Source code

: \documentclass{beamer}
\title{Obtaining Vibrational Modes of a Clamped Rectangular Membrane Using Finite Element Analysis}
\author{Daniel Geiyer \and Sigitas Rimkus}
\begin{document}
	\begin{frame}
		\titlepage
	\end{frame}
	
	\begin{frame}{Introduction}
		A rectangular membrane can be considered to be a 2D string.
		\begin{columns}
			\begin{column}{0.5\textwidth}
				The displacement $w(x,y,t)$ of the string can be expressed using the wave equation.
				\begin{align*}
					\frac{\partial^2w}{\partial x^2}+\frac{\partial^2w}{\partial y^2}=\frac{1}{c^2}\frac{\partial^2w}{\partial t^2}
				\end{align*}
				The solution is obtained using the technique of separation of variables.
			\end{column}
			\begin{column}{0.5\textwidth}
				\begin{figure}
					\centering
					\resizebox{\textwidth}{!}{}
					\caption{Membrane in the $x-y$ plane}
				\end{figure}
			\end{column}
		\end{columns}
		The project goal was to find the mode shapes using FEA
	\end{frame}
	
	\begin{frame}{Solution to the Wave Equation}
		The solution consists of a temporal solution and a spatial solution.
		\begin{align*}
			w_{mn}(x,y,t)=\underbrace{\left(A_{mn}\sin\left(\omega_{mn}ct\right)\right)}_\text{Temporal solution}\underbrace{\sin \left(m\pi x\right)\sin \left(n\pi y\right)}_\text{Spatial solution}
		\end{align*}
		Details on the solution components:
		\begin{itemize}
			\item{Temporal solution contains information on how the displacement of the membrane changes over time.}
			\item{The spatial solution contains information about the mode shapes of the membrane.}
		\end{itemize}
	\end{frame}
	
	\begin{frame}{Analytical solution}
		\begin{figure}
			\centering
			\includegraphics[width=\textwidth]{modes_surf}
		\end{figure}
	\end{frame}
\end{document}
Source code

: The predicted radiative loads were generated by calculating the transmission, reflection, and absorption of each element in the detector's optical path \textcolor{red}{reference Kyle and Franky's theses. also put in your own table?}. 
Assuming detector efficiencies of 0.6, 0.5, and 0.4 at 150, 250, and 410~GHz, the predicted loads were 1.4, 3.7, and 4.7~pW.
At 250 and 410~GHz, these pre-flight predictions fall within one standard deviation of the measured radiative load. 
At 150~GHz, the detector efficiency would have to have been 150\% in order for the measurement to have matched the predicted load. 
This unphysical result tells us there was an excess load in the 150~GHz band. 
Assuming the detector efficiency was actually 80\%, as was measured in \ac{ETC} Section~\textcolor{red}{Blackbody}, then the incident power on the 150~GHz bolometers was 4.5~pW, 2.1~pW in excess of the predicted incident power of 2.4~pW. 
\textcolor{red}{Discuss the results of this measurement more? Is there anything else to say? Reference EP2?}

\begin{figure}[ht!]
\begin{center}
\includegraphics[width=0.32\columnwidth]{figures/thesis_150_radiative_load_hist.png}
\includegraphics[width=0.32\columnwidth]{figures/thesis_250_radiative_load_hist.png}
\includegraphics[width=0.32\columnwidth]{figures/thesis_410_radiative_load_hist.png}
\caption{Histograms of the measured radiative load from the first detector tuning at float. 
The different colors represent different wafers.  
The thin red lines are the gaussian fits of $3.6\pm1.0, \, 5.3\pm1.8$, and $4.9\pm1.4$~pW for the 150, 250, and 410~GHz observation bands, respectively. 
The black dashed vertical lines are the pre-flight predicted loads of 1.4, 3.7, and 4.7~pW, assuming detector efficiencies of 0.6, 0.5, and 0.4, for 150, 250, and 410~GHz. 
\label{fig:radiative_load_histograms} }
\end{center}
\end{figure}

──────

| What is needed |
How many lines of the listing contain "textwidth"? Say only that number.

| Answer space |
4